Input data:
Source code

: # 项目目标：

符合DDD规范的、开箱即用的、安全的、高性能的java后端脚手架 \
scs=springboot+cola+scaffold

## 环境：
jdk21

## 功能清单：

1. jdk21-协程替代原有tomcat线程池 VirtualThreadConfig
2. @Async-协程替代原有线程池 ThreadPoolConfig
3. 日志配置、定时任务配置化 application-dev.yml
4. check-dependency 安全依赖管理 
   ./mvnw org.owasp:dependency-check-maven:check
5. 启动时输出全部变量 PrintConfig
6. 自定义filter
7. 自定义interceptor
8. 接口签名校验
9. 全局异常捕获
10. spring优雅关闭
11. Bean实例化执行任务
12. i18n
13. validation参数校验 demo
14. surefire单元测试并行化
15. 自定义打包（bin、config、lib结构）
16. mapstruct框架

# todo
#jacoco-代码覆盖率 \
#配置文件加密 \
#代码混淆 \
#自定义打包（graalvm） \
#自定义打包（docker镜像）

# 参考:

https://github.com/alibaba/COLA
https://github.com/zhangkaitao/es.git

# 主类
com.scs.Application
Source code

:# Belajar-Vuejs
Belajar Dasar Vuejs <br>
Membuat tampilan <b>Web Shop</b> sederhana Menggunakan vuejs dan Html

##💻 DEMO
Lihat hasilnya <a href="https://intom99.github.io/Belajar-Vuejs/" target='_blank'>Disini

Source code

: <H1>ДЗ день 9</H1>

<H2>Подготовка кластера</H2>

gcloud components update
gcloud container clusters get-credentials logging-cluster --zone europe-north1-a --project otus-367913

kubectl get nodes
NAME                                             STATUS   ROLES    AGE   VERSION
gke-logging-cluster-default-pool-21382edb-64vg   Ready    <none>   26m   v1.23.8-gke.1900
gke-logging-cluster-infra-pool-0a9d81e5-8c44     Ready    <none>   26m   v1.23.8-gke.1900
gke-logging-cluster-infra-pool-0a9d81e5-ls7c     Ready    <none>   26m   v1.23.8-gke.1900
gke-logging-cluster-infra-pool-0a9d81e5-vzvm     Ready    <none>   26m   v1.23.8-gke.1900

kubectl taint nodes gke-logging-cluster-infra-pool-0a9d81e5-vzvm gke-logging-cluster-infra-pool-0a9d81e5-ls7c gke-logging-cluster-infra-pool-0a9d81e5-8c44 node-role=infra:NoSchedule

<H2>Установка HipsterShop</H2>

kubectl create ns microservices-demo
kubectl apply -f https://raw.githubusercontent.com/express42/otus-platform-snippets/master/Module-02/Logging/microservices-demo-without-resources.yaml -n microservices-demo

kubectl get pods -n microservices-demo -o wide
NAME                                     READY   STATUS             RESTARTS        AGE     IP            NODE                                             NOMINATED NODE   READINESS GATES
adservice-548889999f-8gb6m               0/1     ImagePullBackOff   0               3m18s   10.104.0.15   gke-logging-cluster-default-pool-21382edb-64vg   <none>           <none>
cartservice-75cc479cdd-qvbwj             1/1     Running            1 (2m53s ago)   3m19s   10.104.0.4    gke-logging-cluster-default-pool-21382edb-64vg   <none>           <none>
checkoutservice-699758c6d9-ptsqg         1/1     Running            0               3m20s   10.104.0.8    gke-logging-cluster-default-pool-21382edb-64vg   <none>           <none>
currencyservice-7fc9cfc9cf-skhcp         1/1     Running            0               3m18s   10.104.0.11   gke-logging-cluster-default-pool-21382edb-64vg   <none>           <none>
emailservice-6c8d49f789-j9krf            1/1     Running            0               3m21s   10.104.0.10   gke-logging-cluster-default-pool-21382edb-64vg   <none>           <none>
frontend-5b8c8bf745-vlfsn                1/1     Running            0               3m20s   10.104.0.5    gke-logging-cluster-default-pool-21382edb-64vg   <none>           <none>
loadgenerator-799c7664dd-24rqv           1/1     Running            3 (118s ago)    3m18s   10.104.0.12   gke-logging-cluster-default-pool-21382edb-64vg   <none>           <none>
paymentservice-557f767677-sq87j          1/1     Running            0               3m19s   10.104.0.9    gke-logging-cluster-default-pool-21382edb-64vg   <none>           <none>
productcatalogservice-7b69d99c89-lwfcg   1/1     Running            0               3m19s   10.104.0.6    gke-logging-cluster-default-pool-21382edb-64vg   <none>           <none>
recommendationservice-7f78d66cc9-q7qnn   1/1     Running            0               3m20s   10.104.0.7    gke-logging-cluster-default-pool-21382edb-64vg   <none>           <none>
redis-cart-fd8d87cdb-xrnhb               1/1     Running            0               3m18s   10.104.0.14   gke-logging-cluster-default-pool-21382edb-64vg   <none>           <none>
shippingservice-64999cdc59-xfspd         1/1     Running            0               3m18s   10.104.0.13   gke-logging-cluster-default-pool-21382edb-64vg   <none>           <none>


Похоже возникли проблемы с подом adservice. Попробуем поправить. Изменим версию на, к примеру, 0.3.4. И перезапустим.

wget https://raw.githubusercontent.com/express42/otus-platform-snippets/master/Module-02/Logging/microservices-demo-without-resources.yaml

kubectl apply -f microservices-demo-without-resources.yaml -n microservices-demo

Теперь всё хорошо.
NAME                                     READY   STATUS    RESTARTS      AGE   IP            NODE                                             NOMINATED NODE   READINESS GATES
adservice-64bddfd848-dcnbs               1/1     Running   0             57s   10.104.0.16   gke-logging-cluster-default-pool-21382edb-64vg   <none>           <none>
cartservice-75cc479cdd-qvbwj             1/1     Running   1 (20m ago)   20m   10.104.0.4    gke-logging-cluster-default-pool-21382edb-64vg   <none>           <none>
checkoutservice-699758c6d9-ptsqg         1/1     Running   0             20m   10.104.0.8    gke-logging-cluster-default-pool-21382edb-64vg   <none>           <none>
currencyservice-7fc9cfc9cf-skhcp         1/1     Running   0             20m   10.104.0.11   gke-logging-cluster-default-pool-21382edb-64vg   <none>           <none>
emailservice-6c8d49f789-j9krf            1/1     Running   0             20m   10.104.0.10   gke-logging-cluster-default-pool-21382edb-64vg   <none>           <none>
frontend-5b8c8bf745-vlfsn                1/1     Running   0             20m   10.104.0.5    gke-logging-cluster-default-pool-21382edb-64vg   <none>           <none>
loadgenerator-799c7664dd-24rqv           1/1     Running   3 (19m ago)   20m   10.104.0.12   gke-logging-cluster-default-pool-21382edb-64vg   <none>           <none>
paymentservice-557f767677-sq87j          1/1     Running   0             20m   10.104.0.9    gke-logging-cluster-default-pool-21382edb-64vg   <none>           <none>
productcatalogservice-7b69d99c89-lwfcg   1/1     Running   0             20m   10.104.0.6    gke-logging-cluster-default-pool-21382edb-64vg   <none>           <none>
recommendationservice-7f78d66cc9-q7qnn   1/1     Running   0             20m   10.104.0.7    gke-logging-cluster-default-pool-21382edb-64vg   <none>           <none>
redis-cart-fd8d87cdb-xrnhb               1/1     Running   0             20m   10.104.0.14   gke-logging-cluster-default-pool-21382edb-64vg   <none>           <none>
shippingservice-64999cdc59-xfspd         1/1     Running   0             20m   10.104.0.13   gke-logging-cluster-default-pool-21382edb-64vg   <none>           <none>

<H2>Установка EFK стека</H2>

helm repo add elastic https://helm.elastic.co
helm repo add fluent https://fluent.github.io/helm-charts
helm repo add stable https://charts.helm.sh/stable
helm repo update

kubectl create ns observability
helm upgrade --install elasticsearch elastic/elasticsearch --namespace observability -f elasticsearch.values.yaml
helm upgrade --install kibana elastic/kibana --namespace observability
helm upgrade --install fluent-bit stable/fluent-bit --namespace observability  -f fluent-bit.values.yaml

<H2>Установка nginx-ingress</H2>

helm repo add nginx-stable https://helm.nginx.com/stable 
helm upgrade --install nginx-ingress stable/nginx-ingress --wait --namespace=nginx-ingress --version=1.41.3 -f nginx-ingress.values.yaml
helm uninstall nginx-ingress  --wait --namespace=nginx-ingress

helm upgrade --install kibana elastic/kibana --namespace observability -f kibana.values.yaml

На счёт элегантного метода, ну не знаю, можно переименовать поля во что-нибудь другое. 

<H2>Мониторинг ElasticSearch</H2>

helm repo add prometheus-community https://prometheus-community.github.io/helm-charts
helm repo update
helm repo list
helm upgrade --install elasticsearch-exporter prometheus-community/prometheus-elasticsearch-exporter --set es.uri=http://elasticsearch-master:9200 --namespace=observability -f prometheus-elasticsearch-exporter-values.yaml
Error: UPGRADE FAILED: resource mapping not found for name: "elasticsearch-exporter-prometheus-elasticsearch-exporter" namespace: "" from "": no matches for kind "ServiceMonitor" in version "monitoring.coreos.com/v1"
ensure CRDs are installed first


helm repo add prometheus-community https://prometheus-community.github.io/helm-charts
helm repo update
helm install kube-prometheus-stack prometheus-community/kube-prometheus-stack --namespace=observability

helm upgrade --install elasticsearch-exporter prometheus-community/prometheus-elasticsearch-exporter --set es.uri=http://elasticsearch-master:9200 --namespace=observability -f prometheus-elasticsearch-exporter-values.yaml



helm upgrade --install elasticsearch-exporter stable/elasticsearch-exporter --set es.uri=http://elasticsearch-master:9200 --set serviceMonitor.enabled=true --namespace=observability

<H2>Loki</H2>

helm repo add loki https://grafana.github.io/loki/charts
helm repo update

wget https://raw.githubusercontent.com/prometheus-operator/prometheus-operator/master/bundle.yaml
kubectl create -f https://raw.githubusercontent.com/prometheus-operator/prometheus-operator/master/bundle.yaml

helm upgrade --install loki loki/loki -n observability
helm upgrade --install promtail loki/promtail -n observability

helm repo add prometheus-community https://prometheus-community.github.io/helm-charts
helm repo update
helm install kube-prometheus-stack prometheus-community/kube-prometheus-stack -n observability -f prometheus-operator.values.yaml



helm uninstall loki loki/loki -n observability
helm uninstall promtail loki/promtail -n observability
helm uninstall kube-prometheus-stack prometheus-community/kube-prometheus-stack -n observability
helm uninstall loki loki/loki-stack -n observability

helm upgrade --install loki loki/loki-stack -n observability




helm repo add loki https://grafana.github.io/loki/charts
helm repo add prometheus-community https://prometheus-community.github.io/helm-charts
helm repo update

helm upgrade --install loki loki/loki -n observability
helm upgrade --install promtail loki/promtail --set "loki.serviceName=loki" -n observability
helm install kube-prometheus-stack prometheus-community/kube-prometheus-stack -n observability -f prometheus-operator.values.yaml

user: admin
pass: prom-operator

What is expected: Exactly as they stand, set down the lines from the top of the data through the line with "kubectl get pods".

Written response:
Source code

: # 项目目标：

符合DDD规范的、开箱即用的、安全的、高性能的java后端脚手架 \
scs=springboot+cola+scaffold

## 环境：
jdk21

## 功能清单：

1. jdk21-协程替代原有tomcat线程池 VirtualThreadConfig
2. @Async-协程替代原有线程池 ThreadPoolConfig
3. 日志配置、定时任务配置化 application-dev.yml
4. check-dependency 安全依赖管理 
   ./mvnw org.owasp:dependency-check-maven:check
5. 启动时输出全部变量 PrintConfig
6. 自定义filter
7. 自定义interceptor
8. 接口签名校验
9. 全局异常捕获
10. spring优雅关闭
11. Bean实例化执行任务
12. i18n
13. validation参数校验 demo
14. surefire单元测试并行化
15. 自定义打包（bin、config、lib结构）
16. mapstruct框架

# todo
#jacoco-代码覆盖率 \
#配置文件加密 \
#代码混淆 \
#自定义打包（graalvm） \
#自定义打包（docker镜像）

# 参考:

https://github.com/alibaba/COLA
https://github.com/zhangkaitao/es.git

# 主类
com.scs.Application
Source code

:# Belajar-Vuejs
Belajar Dasar Vuejs <br>
Membuat tampilan <b>Web Shop</b> sederhana Menggunakan vuejs dan Html

##💻 DEMO
Lihat hasilnya <a href="https://intom99.github.io/Belajar-Vuejs/" target='_blank'>Disini

Source code

: <H1>ДЗ день 9</H1>

<H2>Подготовка кластера</H2>

gcloud components update
gcloud container clusters get-credentials logging-cluster --zone europe-north1-a --project otus-367913

kubectl get nodes
NAME                                             STATUS   ROLES    AGE   VERSION
gke-logging-cluster-default-pool-21382edb-64vg   Ready    <none>   26m   v1.23.8-gke.1900
gke-logging-cluster-infra-pool-0a9d81e5-8c44     Ready    <none>   26m   v1.23.8-gke.1900
gke-logging-cluster-infra-pool-0a9d81e5-ls7c     Ready    <none>   26m   v1.23.8-gke.1900
gke-logging-cluster-infra-pool-0a9d81e5-vzvm     Ready    <none>   26m   v1.23.8-gke.1900

kubectl taint nodes gke-logging-cluster-infra-pool-0a9d81e5-vzvm gke-logging-cluster-infra-pool-0a9d81e5-ls7c gke-logging-cluster-infra-pool-0a9d81e5-8c44 node-role=infra:NoSchedule

<H2>Установка HipsterShop</H2>

kubectl create ns microservices-demo
kubectl apply -f https://raw.githubusercontent.com/express42/otus-platform-snippets/master/Module-02/Logging/microservices-demo-without-resources.yaml -n microservices-demo

kubectl get pods -n microservices-demo -o wide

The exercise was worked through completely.